By the way, that $400/gal delivery price started out at the standard price of $2.78, according to the Defense Energy Support Center.
This information comes courtesy of The Hill newspaper which tapped its Pentagon and Congressional sources and quoted articles from trade journals. “It is a number that we were not aware of and it is worrisome,” Rep. John Murtha (D-Pa.), the chairman of the House Appropriations Defense panel, said in an interview with The Hill. “When I heard that figure from the Defense Department, we started looking into it.”
According to the article, the problem is logistics. Afghanistan has no seaports and a shortage of airports and navigable roads where thousands of IEDs are buried. The nearest port is in Karachi, Pakistan, where fuel for U.S. troops is shipped.

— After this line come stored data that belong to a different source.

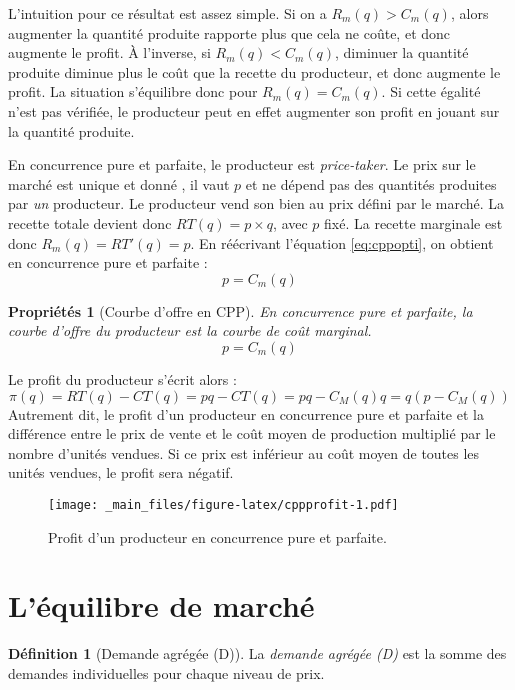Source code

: \documentclass[
]{book}
\newtheorem{proposition}{Propriétés}[chapter]
\theoremstyle{definition}
\newtheorem{definition}{Définition}[chapter]
\theoremstyle{definition}
\theoremstyle{definition}
\theoremstyle{definition}
\theoremstyle{remark}
\begin{document}
L'intuition pour ce résultat est assez simple.
Si on a \(R_m(q)>C_m(q)\), alors augmenter la quantité produite rapporte plus que cela ne coûte, et donc augmente le profit.
À l'inverse, si \(R_m(q)<C_m(q)\), diminuer la quantité produite diminue plus le coût que la recette du producteur, et donc augmente le profit.
La situation s'équilibre donc pour \(R_m(q)=C_m(q)\).
Si cette égalité n'est pas vérifiée, le producteur peut en effet augmenter son profit en jouant sur la quantité produite.

En concurrence pure et parfaite, le producteur est \emph{price-taker}.
Le prix sur le marché est unique et donné , il vaut \(p\) et ne dépend pas des quantités produites par \emph{un} producteur.
Le producteur vend son bien au prix défini par le marché.
La recette totale devient donc \(RT(q)=p\times q\), avec \(p\) fixé.
La recette marginale est donc \(R_m(q)=RT'(q)=p\).
En réécrivant l'équation \eqref{eq:cppopti}, on obtient en concurrence pure et parfaite :
\[p=C_m(q)\]

\begin{proposition}[Courbe d'offre en CPP]
En concurrence pure et parfaite, la courbe d'offre du producteur est la courbe de coût marginal.
\[p=C_m(q)\]
\end{proposition}

Le profit du producteur s'écrit alors :
\[\pi(q)=RT(q)-CT(q)=pq-CT(q)=pq-C_M(q)q=q(p-C_M(q))\]
Autrement dit, le profit d'un producteur en concurrence pure et parfaite et la différence entre le prix de vente et le coût moyen de production multiplié par le nombre d'unités vendues.
Si ce prix est inférieur au coût moyen de toutes les unités vendues, le profit sera négatif.

\begin{figure}
\centering
\texttt{[image: \_main\_files/figure-latex/cppprofit-1.pdf]}
\caption{\label{fig:cppprofit}Profit d'un producteur en concurrence pure et parfaite.}
\end{figure}

\hypertarget{luxe9quilibre-de-marchuxe9}{%
\section{L'équilibre de marché}\label{luxe9quilibre-de-marchuxe9}}

\begin{definition}[Demande agrégée (D)]
La \emph{demande agrégée (D)} est la somme des demandes individuelles pour chaque niveau de prix.
\end{definition}
\end{document}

From there, commercial trucks transport the fuel through Pakistan and Afghanistan, sometimes changing carriers. Fuel is then transferred to storage locations in Afghanistan for movement within the country. Military transport is used to distribute fuel to forward operating bases. For many remote locations, this means fuel supplies must be provided by air, by far the most expensive delivery system.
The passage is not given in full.